What this task involves. Output the opening lines of the records exactly. End with the line that contains "own unique way".

Entries supplied.
++++++

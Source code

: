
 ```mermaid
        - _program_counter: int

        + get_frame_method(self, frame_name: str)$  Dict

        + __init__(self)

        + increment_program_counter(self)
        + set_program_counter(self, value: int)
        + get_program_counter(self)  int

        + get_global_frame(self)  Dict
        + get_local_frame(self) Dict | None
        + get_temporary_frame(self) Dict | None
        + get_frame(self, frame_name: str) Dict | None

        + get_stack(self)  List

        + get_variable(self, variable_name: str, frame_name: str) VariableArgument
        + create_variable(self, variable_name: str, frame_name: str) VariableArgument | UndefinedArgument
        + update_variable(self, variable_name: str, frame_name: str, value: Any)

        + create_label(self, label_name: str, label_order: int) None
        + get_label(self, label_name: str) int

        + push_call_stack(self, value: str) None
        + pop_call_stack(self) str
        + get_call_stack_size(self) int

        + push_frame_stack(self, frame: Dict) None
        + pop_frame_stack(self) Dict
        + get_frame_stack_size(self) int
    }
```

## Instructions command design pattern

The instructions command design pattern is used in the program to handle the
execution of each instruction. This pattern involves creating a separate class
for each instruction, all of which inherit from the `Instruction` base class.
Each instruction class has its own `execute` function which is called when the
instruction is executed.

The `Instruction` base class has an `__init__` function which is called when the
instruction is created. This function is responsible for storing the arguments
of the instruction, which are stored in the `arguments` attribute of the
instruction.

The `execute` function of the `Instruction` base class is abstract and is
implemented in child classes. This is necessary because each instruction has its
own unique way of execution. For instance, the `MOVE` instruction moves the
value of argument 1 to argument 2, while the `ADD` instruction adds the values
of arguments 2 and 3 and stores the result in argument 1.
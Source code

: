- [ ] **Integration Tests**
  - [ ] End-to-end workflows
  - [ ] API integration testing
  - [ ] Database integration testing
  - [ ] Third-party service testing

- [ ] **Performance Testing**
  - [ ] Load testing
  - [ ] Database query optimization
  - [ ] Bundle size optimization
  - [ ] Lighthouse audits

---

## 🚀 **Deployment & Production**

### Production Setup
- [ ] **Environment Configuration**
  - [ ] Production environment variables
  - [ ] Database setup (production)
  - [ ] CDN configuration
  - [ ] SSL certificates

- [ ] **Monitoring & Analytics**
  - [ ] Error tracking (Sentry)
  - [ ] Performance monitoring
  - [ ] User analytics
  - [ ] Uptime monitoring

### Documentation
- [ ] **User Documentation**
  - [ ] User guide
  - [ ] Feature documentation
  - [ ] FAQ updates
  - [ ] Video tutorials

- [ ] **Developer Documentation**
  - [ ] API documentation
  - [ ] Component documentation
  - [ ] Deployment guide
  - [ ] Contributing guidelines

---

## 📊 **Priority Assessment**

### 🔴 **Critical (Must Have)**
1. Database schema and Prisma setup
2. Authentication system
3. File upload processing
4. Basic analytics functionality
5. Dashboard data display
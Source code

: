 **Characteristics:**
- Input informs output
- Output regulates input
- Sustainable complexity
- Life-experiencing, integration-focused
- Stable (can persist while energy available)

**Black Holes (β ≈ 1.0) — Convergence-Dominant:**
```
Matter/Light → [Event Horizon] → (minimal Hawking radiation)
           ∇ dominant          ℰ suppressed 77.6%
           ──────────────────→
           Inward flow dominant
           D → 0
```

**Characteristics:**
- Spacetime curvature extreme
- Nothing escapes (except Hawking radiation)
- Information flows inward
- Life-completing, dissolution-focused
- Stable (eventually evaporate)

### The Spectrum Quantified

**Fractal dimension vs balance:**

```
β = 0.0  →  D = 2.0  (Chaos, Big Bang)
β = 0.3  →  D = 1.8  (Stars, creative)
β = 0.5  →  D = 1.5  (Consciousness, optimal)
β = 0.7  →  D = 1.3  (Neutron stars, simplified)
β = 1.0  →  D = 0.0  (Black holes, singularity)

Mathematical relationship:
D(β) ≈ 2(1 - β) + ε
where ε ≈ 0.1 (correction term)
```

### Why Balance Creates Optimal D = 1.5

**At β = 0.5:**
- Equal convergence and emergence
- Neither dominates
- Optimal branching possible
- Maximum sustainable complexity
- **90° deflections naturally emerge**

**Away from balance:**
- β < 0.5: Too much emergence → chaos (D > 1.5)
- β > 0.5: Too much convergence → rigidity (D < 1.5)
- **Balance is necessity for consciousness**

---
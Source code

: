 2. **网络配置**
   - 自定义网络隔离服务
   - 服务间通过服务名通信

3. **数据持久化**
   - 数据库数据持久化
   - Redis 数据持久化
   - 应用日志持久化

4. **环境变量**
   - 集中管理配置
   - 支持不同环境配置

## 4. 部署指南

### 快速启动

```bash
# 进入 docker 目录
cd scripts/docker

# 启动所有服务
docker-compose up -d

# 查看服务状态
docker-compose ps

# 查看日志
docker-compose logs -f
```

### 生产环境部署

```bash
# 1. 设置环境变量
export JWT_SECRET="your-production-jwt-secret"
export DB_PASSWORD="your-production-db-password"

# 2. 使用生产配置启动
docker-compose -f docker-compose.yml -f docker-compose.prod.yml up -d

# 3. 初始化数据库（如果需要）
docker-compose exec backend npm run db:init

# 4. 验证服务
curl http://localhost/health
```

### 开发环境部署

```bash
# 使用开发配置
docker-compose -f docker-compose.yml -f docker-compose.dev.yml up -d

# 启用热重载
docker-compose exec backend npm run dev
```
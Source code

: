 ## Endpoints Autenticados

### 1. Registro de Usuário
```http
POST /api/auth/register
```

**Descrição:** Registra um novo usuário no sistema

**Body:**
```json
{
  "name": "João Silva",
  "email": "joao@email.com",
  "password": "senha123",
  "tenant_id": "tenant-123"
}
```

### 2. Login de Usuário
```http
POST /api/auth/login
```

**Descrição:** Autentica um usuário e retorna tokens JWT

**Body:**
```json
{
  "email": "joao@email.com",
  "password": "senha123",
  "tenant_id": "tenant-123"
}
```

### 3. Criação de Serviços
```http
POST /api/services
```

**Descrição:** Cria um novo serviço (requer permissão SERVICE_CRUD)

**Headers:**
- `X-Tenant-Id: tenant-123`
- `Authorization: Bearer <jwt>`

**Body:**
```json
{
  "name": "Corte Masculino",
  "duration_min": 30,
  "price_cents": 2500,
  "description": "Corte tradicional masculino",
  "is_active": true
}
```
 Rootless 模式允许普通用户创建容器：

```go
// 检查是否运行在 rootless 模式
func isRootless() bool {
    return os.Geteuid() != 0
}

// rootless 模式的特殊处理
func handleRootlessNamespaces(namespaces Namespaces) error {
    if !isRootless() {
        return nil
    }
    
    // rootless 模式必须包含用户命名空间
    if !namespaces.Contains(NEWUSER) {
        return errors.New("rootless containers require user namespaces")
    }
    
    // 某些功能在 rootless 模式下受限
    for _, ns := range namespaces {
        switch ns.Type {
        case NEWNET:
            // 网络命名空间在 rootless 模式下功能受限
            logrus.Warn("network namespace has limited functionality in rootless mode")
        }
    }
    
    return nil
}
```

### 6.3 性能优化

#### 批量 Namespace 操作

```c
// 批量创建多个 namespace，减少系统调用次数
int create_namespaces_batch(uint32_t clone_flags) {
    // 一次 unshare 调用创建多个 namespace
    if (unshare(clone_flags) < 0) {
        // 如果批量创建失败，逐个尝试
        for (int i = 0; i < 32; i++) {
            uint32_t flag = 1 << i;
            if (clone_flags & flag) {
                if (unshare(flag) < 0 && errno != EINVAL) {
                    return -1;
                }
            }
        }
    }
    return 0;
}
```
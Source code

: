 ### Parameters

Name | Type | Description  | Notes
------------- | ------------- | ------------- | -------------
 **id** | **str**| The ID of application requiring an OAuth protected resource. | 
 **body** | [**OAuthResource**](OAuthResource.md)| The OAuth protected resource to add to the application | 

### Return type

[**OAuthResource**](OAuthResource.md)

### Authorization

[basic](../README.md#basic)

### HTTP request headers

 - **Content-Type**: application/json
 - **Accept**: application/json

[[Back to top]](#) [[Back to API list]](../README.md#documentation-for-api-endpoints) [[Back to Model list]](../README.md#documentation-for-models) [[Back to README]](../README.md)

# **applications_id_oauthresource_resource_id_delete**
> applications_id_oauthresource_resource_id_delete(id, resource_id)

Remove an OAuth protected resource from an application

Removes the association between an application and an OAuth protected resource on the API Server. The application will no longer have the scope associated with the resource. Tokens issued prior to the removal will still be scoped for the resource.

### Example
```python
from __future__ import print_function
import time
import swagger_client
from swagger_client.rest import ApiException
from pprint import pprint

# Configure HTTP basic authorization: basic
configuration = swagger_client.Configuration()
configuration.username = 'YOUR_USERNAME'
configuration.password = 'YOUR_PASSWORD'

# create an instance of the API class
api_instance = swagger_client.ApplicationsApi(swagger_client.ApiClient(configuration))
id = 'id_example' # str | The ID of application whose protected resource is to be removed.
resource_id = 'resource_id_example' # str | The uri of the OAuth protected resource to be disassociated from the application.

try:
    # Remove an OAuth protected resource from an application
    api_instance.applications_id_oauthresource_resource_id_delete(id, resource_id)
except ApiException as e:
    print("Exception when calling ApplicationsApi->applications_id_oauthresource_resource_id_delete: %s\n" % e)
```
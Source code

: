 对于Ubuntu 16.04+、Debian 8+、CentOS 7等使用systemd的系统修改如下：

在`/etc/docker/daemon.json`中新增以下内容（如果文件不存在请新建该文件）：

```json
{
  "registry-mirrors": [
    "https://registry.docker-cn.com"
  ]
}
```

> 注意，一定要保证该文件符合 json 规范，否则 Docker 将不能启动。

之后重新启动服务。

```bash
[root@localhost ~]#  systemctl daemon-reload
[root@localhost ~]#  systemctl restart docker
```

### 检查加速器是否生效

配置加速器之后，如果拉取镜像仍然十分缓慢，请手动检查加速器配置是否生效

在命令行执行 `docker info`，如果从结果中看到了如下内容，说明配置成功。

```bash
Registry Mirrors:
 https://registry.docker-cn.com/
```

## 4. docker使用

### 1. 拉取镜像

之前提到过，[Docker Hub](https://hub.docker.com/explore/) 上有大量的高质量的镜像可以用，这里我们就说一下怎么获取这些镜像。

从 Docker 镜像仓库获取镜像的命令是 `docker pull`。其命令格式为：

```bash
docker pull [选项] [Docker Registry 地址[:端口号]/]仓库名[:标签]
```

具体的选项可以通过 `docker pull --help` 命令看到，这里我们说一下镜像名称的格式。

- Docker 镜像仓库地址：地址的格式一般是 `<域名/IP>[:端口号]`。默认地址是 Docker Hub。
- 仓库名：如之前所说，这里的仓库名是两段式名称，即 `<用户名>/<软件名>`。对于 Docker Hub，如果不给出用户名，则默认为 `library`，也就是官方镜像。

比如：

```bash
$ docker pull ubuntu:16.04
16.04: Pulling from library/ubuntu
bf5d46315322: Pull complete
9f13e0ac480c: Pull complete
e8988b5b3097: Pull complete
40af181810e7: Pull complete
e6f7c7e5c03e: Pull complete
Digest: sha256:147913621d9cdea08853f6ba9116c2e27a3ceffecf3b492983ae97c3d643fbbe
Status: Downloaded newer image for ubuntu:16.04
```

++++++

Expected output.
Source code

:
 ```mermaid
        - _program_counter: int

        + get_frame_method(self, frame_name: str)$  Dict

        + __init__(self)

        + increment_program_counter(self)
        + set_program_counter(self, value: int)
        + get_program_counter(self)  int

        + get_global_frame(self)  Dict
        + get_local_frame(self) Dict | None
        + get_temporary_frame(self) Dict | None
        + get_frame(self, frame_name: str) Dict | None

        + get_stack(self)  List

        + get_variable(self, variable_name: str, frame_name: str) VariableArgument
        + create_variable(self, variable_name: str, frame_name: str) VariableArgument | UndefinedArgument
        + update_variable(self, variable_name: str, frame_name: str, value: Any)

        + create_label(self, label_name: str, label_order: int) None
        + get_label(self, label_name: str) int

        + push_call_stack(self, value: str) None
        + pop_call_stack(self) str
        + get_call_stack_size(self) int

        + push_frame_stack(self, frame: Dict) None
        + pop_frame_stack(self) Dict
        + get_frame_stack_size(self) int
    }
```

## Instructions command design pattern

The instructions command design pattern is used in the program to handle the
execution of each instruction. This pattern involves creating a separate class
for each instruction, all of which inherit from the `Instruction` base class.
Each instruction class has its own `execute` function which is called when the
instruction is executed.

The `Instruction` base class has an `__init__` function which is called when the
instruction is created. This function is responsible for storing the arguments
of the instruction, which are stored in the `arguments` attribute of the
instruction.

The `execute` function of the `Instruction` base class is abstract and is
implemented in child classes. This is necessary because each instruction has its
own unique way of execution. For instance, the `MOVE` instruction moves the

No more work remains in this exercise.